18. A system as claimed in claim 17 in which the number of processes of the plurality of processes comprises all correct processes of the plurality of processes.

19. A system as claimed in claim 16 in which a transition from the initial state to the recovery state occurs if it is determined from the GSD that predeterminable processes of the plurality of processes have an associated operational condition.

20. A system as claimed in claim 19 in which the associated operational condition is a crashed state.

21. A system as claimed in claim 19 in which the predeterminable processes of the plurality of processes are those other processes with corresponding process identification data having a predetermined relationship with identification data of a current process.

22. A system as claimed in claim 21 in which the predeterminable processes of the plurality of processes are those processes having a smaller ID as compared to the ID of the current process.

23. A system as claimed in claim 1 in which the algorithm comprises a predeterminable operational structure.

24. A system as claimed in claim 23 in which the predeterminable operational structure comprises at least one of, and preferably all of, a notification part, a listening part and a synchronisation part.

25. A system as claimed in claim 24 in which the notification part comprises means to send messages relating to a synchronisation step of an associated process to at least selectable processes of the plurality of processes.

26. A system as claimed in claim 24 in which the listening part comprises means for exchanging messages between an associated process and at least selectable processes of the plurality of processes.

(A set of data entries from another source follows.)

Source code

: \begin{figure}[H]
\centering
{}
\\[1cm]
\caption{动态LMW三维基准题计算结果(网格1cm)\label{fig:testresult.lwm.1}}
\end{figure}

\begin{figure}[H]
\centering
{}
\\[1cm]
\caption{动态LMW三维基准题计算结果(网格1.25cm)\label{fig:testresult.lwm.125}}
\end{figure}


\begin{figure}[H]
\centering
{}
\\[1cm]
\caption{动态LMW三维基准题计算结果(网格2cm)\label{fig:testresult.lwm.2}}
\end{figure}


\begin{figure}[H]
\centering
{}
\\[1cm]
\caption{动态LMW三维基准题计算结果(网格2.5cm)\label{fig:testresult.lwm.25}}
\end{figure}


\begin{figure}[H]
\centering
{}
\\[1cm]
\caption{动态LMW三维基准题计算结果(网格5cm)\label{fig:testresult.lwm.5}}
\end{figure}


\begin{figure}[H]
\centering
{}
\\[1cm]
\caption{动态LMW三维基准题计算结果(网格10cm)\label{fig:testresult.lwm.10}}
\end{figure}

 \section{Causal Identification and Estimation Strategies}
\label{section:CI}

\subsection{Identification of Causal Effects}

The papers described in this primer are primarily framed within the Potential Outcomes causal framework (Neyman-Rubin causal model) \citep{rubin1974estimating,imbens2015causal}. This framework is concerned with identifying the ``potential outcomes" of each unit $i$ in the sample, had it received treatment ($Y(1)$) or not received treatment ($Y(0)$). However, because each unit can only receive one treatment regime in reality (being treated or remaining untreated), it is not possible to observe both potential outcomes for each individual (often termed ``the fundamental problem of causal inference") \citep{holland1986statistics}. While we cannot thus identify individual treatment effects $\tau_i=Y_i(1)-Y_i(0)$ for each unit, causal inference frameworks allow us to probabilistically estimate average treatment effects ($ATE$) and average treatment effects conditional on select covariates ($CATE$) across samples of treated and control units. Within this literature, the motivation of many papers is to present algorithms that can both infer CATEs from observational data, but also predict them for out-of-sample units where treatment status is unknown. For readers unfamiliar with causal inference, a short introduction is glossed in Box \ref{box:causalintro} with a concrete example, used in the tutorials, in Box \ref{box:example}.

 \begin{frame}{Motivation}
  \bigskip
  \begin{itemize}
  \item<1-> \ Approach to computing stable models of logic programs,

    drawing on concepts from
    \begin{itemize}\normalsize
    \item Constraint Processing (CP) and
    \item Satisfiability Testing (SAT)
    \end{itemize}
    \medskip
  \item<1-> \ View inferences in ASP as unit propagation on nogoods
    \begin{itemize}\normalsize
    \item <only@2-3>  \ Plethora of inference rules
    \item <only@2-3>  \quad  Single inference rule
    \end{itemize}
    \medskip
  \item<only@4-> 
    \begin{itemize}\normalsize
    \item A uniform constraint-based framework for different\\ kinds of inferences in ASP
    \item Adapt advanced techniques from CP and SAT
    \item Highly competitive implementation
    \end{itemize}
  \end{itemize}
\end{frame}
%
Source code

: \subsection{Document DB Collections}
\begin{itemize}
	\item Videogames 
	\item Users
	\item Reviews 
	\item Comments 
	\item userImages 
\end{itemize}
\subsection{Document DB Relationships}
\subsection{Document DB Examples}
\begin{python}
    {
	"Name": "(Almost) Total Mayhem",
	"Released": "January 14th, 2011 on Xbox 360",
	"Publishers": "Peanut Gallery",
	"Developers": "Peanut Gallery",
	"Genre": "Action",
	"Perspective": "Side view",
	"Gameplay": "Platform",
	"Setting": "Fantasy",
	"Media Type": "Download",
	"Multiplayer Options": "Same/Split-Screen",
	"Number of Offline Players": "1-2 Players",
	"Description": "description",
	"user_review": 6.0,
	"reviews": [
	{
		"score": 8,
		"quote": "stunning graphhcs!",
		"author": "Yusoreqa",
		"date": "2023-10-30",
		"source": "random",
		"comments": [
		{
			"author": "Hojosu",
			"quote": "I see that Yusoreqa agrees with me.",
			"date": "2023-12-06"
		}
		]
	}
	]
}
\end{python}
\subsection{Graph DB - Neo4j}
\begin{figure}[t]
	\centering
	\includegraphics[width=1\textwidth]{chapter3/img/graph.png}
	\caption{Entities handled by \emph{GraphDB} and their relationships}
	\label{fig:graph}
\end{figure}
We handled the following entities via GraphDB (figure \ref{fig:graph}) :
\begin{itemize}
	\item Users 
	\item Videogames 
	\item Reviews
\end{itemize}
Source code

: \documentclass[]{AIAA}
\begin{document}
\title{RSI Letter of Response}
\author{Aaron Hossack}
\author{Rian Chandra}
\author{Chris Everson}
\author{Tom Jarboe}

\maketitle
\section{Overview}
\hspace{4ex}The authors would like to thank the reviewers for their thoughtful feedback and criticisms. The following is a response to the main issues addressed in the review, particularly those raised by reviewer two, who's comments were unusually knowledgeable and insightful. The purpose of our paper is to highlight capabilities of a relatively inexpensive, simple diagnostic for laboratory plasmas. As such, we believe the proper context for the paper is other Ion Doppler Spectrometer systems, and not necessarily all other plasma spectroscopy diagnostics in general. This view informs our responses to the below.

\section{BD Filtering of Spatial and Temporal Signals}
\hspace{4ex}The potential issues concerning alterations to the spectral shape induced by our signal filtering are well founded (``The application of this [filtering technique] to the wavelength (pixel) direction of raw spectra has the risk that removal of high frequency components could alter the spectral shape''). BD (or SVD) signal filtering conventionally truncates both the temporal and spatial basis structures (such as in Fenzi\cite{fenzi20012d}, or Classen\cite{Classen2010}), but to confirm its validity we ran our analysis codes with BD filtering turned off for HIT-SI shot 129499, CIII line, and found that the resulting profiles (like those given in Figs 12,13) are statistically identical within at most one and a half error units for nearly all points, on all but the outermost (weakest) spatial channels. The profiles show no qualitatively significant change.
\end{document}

27. A system as claimed in claim 24 in which the synchronisation part comprises a detector to detect a prevailing synchronisation condition and means to terminate a synchronisation step of an associated process.

28. A system as claimed in claim 1 in which the synchronous communication system comprises a time division processing arrangement providing substantially contiguous operational time slots.

29. A system as claimed in claim 28 in which the time division processing arrangement comprises a scheduler operable to provide substantially contiguous operational time slots arranged according to a repeating pattern.

30. A system as claimed in claim 29 in which the scheduler comprises means operable such that repeating pattern comprises first, second and third time slots.

31. A system as claimed in claim 30 in which the scheduler is operable such that the first time slot is utilised to provide a globally synchronised clock to the plurality of processes.

32. A system as claimed in claim 30 in which the scheduler is operable such that the second time slot is utilised to exchange messages between the plurality of processes.

33. A system as claimed in claim 30 in which the scheduler is operable such that the third time slot is utilised by the plurality of processes to perform local processing operations.

34. A synchronous system for use in an asynchronous distributed system for executing a distributed algorithm, comprising a scheduler for exchanging communication messages with a process forming part of the algorithm executable by an asynchronous subsystem of the asynchronous distributed system according to a time division arrangement.

35. A synchronous system as claimed in claim 34 further comprising means to receive at least one message from at least one other process of the distributed algorithm; the received message being associated with a monotonicity condition.

36. A synchronous system as claimed in claim 35 in which the monotonicity condition is if a TC-GSD is formed for a process pi, then every subsequent GSD formed is also a TC-GSD for pi.

37. A computer program comprising computer executable code means to implement a system as claimed in claim 1.